The program will draw on residents’ real experiences and individual perceptions of what life in public housing is like—and what problems they experience—for inspiration for the art works. Groundswell will pair residents interested in brainstorming for the artwork, and in painting it, with their artists trained in community art development.
“The individual stories behind public housing must be told,” Mr. Torres said. “I feel equally strongly that those stories must be told by the residents themselves, through the medium of art.”
Groundswell personnel have already begun meeting with tenants associations, said Rob Krulak, the interim executive director of the non-profit.
After residents participating in the program decide on a topic, “they will spend a few weeks studying the topic, doing research, doing museum visits,” Mr.
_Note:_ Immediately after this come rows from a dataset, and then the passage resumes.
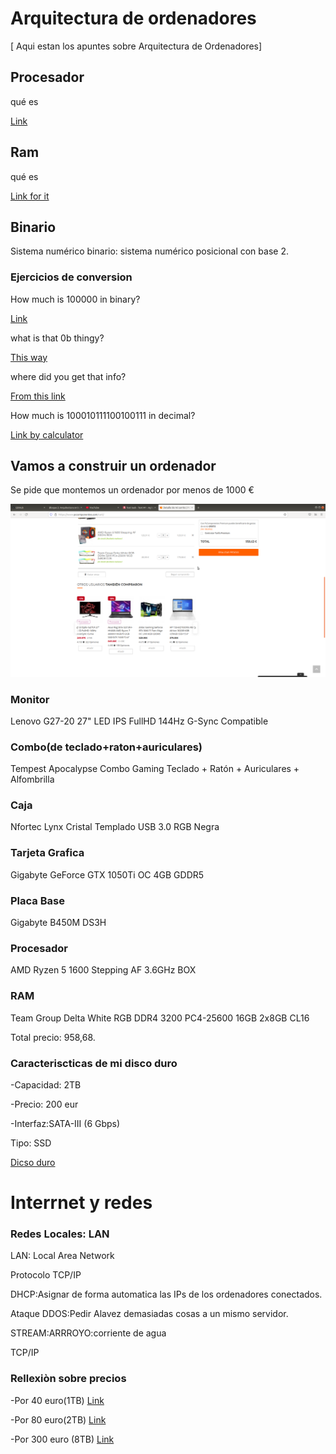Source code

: # Arquitectura de ordenadores
[
Aqui estan los apuntes sobre Arquitectura de Ordenadores]

## Procesador 

qué es

[Link](https://es.wikipedia.org/wiki/Unidad_central_de_procesamiento)

## Ram 

qué es

[Link for it](https://es.wikipedia.org/wiki/Memoria_de_acceso_aleatorio)


## Binario


Sistema numérico binario: sistema numérico posicional con base 2.

### Ejercicios de conversion

How much is 100000 in binary?

[Link](https://www.google.com/search?channel=fs&client=ubuntu&q=How+much+is+100000+in+binary%3F)

what is that 0b thingy?

[This way](https://www.codecademy.com/forum_questions/513960d774ceaac1a4000766)

where did you get that info? 

[From this link](https://www.google.com/search?channel=fs&client=ubuntu&q=How+much+is+100000+in+binary%3F)

How much is 100010111100100111 in decimal?

[Link by calculator](https://www.google.com/search?channel=fs&client=ubuntu&q=How+much+is+100010111100100111+in+decimal%3F)


## Vamos a construir un ordenador

Se pide que montemos un ordenador por menos de 1000 €

![](https://raw.githubusercontent.com/VitasB/primertrimestre/main/Captura%20de%20pantalla%20de%202021-09-22%2013-06-58.png)

### Monitor

Lenovo G27-20 27" LED IPS FullHD 144Hz G-Sync Compatible

### Combo(de teclado+raton+auriculares)

Tempest Apocalypse Combo Gaming Teclado + Ratón + Auriculares + Alfombrilla 

### Caja

Nfortec Lynx Cristal Templado USB 3.0 RGB Negra 

### Tarjeta Grafica

Gigabyte GeForce GTX 1050Ti OC 4GB GDDR5 

### Placa Base

Gigabyte B450M DS3H

### Procesador

AMD Ryzen 5 1600 Stepping AF 3.6GHz BOX 

###  RAM

Team Group Delta White RGB DDR4 3200 PC4-25600 16GB 2x8GB CL16


Total precio: 958,68.

### Caracteriscticas de mi disco duro

-Capacidad: 2TB

-Precio: 200 eur

-Interfaz:SATA-III (6 Gbps)

Tipo: SSD

[ Dicso duro](https://www.pccomponentes.com/samsung-870-qvo-ssd-2tb-sata3)

# Interrnet y redes

### Redes Locales: LAN

LAN: Local Area Network

Protocolo TCP/IP

DHCP:Asignar de forma automatica las IPs de los ordenadores conectados.

Ataque DDOS:Pedir Alavez demasiadas cosas a un mismo servidor.

STREAM:ARRROYO:corriente de agua

TCP/IP

### Rellexiòn sobre precios

-Por 40 euro(1TB) [Link](https://www.pccomponentes.com/seagate-barracuda-35-1tb-sata3?gclsrc=aw.ds&gclid=CjwKCAjw7--KBhAMEiwAxfpkWC80I1lJBur0_X0tlXs6_gGbfv6anR6vnVRA9KCVvAsmxVAAHr0qZRoC1D0QAvD_BwE)

-Por 80 euro(2TB) [Link](https://www.amazon.es/Western-Digital-Red-2000-Serial/dp/B07PGWXQCM/ref=sr_1_26?__mk_es_ES=%C3%85M%C3%85%C5%BD%C3%95%C3%91&dchild=1&keywords=hdd+2tb&qid=1633432913&qsid=261-5205627-7357036&sr=8-26&sres=B07H2RR55Q%2CB06W55K9N6%2CB081VJ79QZ%2CB075QJTBVT%2CB01LXRWWB6%2CB00D74G6L8%2CB01LWVCZ6N%2CB079BQS5WQ%2CB071RM2HS7%2CB00TKFEE5S%2CB07PPNSFBK%2CB07VTFN6HM%2CB07FFVYDF3%2CB09F8W5RMV%2CB09F3H4KXL%2CB09FM2JY69%2CB08VH8R94B%2CB09F94PT43%2CB07H289S79%2CB091FSCN1W&srpt=COMPUTER_DRIVE_OR_STORAGE)

-Por 300 euro (8TB) [Link](https://www.amazon.es/Western-Digital-WD82PURZ-Disco-Duro/dp/B07RRCQVN1/ref=sr_1_36?__mk_es_ES=%C3%85M%C3%85%C5%BD%C3%95%C3%91&dchild=1&keywords=hdd+8tb&qid=1633432847&qsid=261-5205627-7357036&sr=8-36&sres=B075WYBQXJ%2CB07FNK6QMT%2CB01LWVT81X%2CB07SZVVBBK%2CB07DQBFQ2D%2CB07YF6DKS2%2CB084ZV4DXB%2CB089QZZ2JR%2CB01MR6Y13P%2CB01IAD5ZC6%2CB07173WR4B%2CB07D962J5R%2CB083JBZC5K%2CB07VNTFHD5%2CB081VGMS8X%2CB07MYL7KVK%2CB07XGDNZXT%2CB07VP5X239%2CB01LQQHKZY%2CB07H2RR55Q&srpt=COMPUTER_DRIVE_OR_STORAGE)


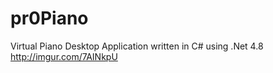 # pr0Piano
Virtual Piano Desktop Application written in C# using .Net 4.8
http://imgur.com/7AINkpU
	

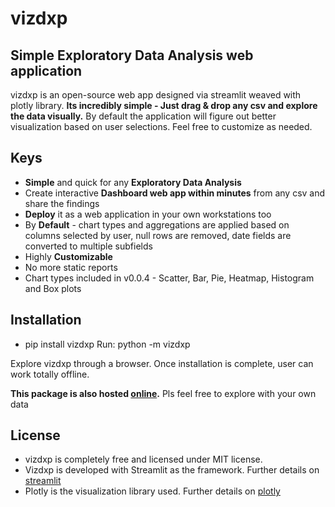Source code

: # vizdxp

## Simple Exploratory Data Analysis web application

vizdxp is an open-source web app designed via streamlit weaved with plotly library. **Its incredibly simple - Just drag & drop any csv and explore the data visually.** By default the application will figure out better visualization based on user selections. Feel free to customize as needed.

## Keys
- **Simple** and quick for any **Exploratory Data Analysis**
- Create interactive **Dashboard web app within minutes** from any csv and share the findings
- **Deploy** it as a web application in your own workstations too
- By **Default** - chart types and aggregations are applied based on columns selected by user, null rows are removed, date fields are converted to multiple subfields
- Highly **Customizable**
- No more static reports
- Chart types included in v0.0.4 - Scatter, Bar, Pie, Heatmap, Histogram and Box plots

## Installation

- pip install vizdxp
Run: python -m vizdxp

Explore vizdxp through a browser. Once installation is complete, user can work totally offline.

**This package is also hosted [online](https://vizdxp.herokuapp.com).** Pls feel free to explore with your own data

## License
- vizdxp is completely free and licensed under MIT license.
- Vizdxp is developed with Streamlit as the framework. Further details on [streamlit](https://www.streamlit.io/)
- Plotly is the visualization library used. Further details on [plotly](https://plotly.com/)
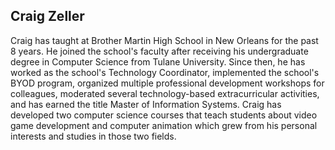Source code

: ## Craig Zeller 

Craig has taught at Brother Martin High School in New Orleans for the past 8 years. He joined the school's faculty after receiving his undergraduate degree in Computer Science from Tulane University. Since then, he has worked as the school's Technology Coordinator, implemented the school's BYOD program, organized multiple professional development workshops for colleagues, moderated several technology-based extracurricular activities, and has earned the title Master of Information Systems. Craig has developed two computer science courses that teach students about video game development and computer animation which grew from his personal interests and studies in those two fields.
Krulak explained. “Following that they will work with our artists to drill down to a visual language that explores the problem or issue or topic,” before actually getting out their paintbrushes, he said.
Residents who participate in the program will be afforded a stipend for their time, Mr. Torres said.
The program launches in February, and by fall of 2017 each of the buildings in the pilot program will have three new murals, at which point the city will hopefully provide more funds to extend the program to other buildings under NYCHA’s care.
Mr. Torrest, who himself lived in public housing in New York City for a time as a child, has high hopes for the initiative.
“It can be come a symbol of what is possible in public housing,” he said. “There is far more to it than the media’s depictions of violence and decay.”